Overview

In this assignment you will use genome-wide association (GWA) mapping methods to identify genetic loci associated with variation in body weight seed beetle. You will compare GWA mapping results based on standard linear regression and LASSO regression. You will upload your R script with your code. Your script must include comments (i.e., annotations) that demonstrate that you know what your code is doing. You must also include brief answers to the question posed for each task as comments in your code. You can find the rubric I will use for assessment of this assignment on the assignment page (i.e., where you downloaded this document).

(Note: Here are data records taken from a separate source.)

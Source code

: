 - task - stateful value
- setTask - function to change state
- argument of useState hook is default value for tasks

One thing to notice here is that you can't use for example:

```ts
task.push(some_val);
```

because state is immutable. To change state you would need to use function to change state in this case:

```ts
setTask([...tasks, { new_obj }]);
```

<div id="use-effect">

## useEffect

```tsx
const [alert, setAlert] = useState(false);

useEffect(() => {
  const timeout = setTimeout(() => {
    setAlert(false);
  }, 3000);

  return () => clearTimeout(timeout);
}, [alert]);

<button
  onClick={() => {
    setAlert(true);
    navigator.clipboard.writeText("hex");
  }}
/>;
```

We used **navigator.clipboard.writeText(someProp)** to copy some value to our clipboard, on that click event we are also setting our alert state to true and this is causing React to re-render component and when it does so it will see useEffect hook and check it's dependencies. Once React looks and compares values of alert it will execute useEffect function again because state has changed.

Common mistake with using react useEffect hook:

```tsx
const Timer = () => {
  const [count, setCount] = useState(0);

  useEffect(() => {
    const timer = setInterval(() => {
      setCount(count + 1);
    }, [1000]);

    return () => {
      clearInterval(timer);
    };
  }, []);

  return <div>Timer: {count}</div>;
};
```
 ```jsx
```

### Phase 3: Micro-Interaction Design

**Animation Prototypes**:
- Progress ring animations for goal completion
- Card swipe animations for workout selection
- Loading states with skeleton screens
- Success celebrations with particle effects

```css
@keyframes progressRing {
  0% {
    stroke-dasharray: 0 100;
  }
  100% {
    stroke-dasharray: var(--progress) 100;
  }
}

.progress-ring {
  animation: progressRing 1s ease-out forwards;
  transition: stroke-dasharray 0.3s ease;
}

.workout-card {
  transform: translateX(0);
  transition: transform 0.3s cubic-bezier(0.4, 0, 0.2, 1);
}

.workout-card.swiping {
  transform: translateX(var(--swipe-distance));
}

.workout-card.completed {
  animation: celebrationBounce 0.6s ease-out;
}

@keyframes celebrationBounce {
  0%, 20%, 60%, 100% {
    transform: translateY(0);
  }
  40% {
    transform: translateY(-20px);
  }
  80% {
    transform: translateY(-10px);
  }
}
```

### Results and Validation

The data for this assignment come from two files. compbioX.txt is a text file with genetic data. This is for a seed beetle, Callosobruchus maculatus. There are 27931 rows; each row contains the data for a genetic locus (specifically for a single nucleotide polymorphism or SNP). The rows denote each beetle, while the columns denote genotypes of these beetles at each locus, one column per individual. In other words, the data set includes 27931 genetic loci scored in 249 individuals. The genotypes are estimates of the number of non-reference alleles each individual has; they range from 0 to 2, but are not constrained to be integer values (not too important for what you are doing). The second file provides the trait data and is called compbioY.txt. It has 249 rows, one per seed beetle. There is just one column. The column contains the values in mg for the body weight of each beetle. Your goal is to identify genetic loci associated with body weight.

The genetic data file is big. You can read it in with read.table() but it will be slow. There is a function, fread, available from the data.table package. Consider installing this package and using fread instead of read.table (this is not required).

library(data.table)
#Read genotype data
G <- fread("compbioX.txt", header = FALSE)
#Additionally, you can use the T function to orient this data however is useful for your analysis
G <- t(G)

Task 1

Your first task is to fit a standard linear model for weight as a function of each genetic locus (SNP). Only include one genetic locus in the model at a time. Thus, you will fit 27,931 linear models. In your comments, report the number of covariates with P values less than 0.05. To strictly control for false positives, you would need to only consider associations as being statistically significant if the P value is less than 0.05 / 27,931. This is called a strict Bonferroni correction. How many associations meet this criterion?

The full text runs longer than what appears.